Business Concepts for Data Scientists — Subscriptions (Part III)

Jarus Singh
8 min readJan 30, 2021

This is Part III in my Business Concepts for Data Scientists series, which focuses on subscriptions, more specifically, businesses that run on subscription models. Click the link below to go to my previous post on marketing, and from there you can get to the first post, which has an introduction to the series and a focus on finance and economics.

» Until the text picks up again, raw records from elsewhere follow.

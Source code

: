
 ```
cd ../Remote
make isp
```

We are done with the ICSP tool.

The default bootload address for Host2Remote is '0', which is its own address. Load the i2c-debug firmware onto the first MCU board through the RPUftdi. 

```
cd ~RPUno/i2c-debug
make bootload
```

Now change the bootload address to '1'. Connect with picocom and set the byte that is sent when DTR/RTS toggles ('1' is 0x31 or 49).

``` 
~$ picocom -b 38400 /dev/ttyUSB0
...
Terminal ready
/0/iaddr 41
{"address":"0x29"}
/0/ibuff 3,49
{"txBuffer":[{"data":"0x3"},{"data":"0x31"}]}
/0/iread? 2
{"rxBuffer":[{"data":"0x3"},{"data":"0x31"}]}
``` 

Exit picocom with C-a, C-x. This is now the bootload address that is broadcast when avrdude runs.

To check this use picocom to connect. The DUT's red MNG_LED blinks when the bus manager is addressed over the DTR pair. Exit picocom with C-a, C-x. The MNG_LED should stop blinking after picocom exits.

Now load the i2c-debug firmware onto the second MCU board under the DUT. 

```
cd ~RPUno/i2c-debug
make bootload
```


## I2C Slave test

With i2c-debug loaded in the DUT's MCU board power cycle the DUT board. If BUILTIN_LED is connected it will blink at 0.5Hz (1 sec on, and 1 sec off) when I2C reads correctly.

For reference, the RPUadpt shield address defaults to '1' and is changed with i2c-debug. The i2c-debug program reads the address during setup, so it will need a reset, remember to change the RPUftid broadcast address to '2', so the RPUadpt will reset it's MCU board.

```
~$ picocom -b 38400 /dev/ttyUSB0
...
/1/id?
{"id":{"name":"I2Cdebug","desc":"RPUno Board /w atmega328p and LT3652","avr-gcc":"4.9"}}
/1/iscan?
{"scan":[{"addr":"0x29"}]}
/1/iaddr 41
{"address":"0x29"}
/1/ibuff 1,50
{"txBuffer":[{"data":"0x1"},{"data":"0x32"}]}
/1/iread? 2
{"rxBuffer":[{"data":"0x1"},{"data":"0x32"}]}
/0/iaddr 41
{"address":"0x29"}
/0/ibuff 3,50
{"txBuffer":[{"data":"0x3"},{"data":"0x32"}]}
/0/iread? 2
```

The concepts below will be useful for data scientists who plan to or are already working at organizations with subscription models. I think reviewing these before job interviews could be particularly useful. When interviewing at places that rely on subscription business models, the interviewer may assume that you are already familiar with these concepts. If not, there’s no guarantee that they’ll explain them in an easy to understand way when asked, and even if they do, it puts more pressure on you as the candidate to both wrap your head around these concepts in addition to solving the data science portion of their problem. They’ll also be useful to sprinkle into conversations with non-data science folks you may interview with, like product, marketing, and finance folks. In addition, data scientists who want to grow into management roles will need a strong understanding of these concepts in order to scope projects and interface with company leadership. In this article, I define terms and give relevant examples of how data scientists at organizations with subscription models might use them on the job. This list is by no means exhaustive. Please leave a comment or let me know on Twitter if you have suggested additions!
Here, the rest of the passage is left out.